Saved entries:
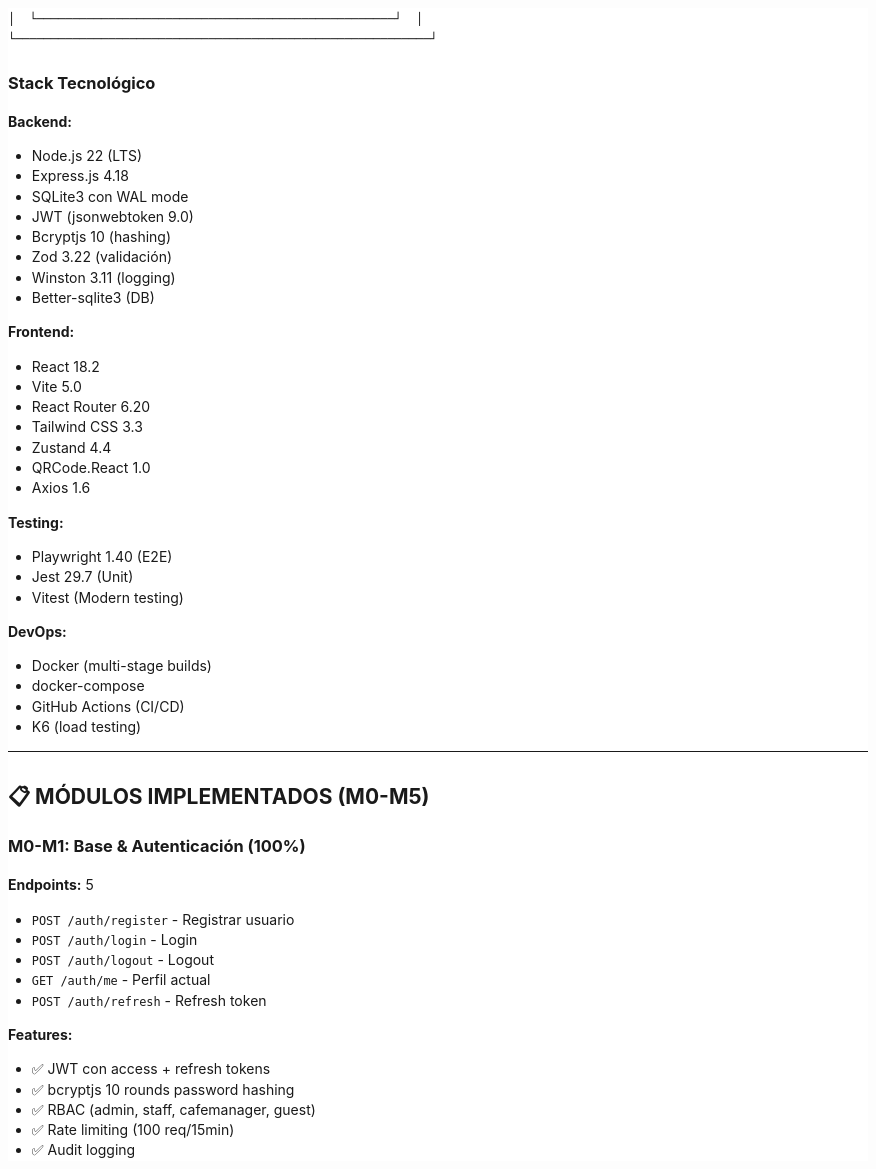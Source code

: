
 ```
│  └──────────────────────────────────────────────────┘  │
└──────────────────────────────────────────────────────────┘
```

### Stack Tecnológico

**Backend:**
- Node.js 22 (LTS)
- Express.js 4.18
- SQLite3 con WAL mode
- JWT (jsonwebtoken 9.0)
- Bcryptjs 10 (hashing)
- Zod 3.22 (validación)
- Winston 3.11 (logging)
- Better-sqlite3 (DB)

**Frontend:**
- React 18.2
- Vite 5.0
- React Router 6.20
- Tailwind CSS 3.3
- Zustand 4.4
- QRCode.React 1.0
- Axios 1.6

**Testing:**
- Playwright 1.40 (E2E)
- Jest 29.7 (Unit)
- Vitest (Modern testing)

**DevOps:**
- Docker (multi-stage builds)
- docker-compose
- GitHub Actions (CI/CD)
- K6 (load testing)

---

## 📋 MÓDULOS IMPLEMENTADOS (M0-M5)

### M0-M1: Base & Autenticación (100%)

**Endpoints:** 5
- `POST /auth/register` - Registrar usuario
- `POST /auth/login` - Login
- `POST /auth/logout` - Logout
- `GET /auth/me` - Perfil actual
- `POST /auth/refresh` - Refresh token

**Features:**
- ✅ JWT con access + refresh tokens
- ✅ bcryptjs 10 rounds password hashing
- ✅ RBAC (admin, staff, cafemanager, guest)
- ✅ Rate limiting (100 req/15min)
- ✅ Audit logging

■ How to complete this task:
Each entry is to be transcribed verbatim, and any picture in it is to be skipped.

■ Worked solution:
Source code

:
 ```
│  └──────────────────────────────────────────────────┘  │
└──────────────────────────────────────────────────────────┘
```

### Stack Tecnológico

**Backend:**
- Node.js 22 (LTS)
- Express.js 4.18
- SQLite3 con WAL mode
- JWT (jsonwebtoken 9.0)
- Bcryptjs 10 (hashing)
- Zod 3.22 (validación)
- Winston 3.11 (logging)
- Better-sqlite3 (DB)

**Frontend:**
- React 18.2
- Vite 5.0
- React Router 6.20
- Tailwind CSS 3.3
- Zustand 4.4
- QRCode.React 1.0
- Axios 1.6

**Testing:**
- Playwright 1.40 (E2E)
- Jest 29.7 (Unit)
- Vitest (Modern testing)

**DevOps:**
- Docker (multi-stage builds)
- docker-compose
- GitHub Actions (CI/CD)
- K6 (load testing)

---

## 📋 MÓDULOS IMPLEMENTADOS (M0-M5)

### M0-M1: Base & Autenticación (100%)

**Endpoints:** 5
- `POST /auth/register` - Registrar usuario
- `POST /auth/login` - Login
- `POST /auth/logout` - Logout
- `GET /auth/me` - Perfil actual
- `POST /auth/refresh` - Refresh token

**Features:**
- ✅ JWT con access + refresh tokens
- ✅ bcryptjs 10 rounds password hashing
- ✅ RBAC (admin, staff, cafemanager, guest)
- ✅ Rate limiting (100 req/15min)
- ✅ Audit logging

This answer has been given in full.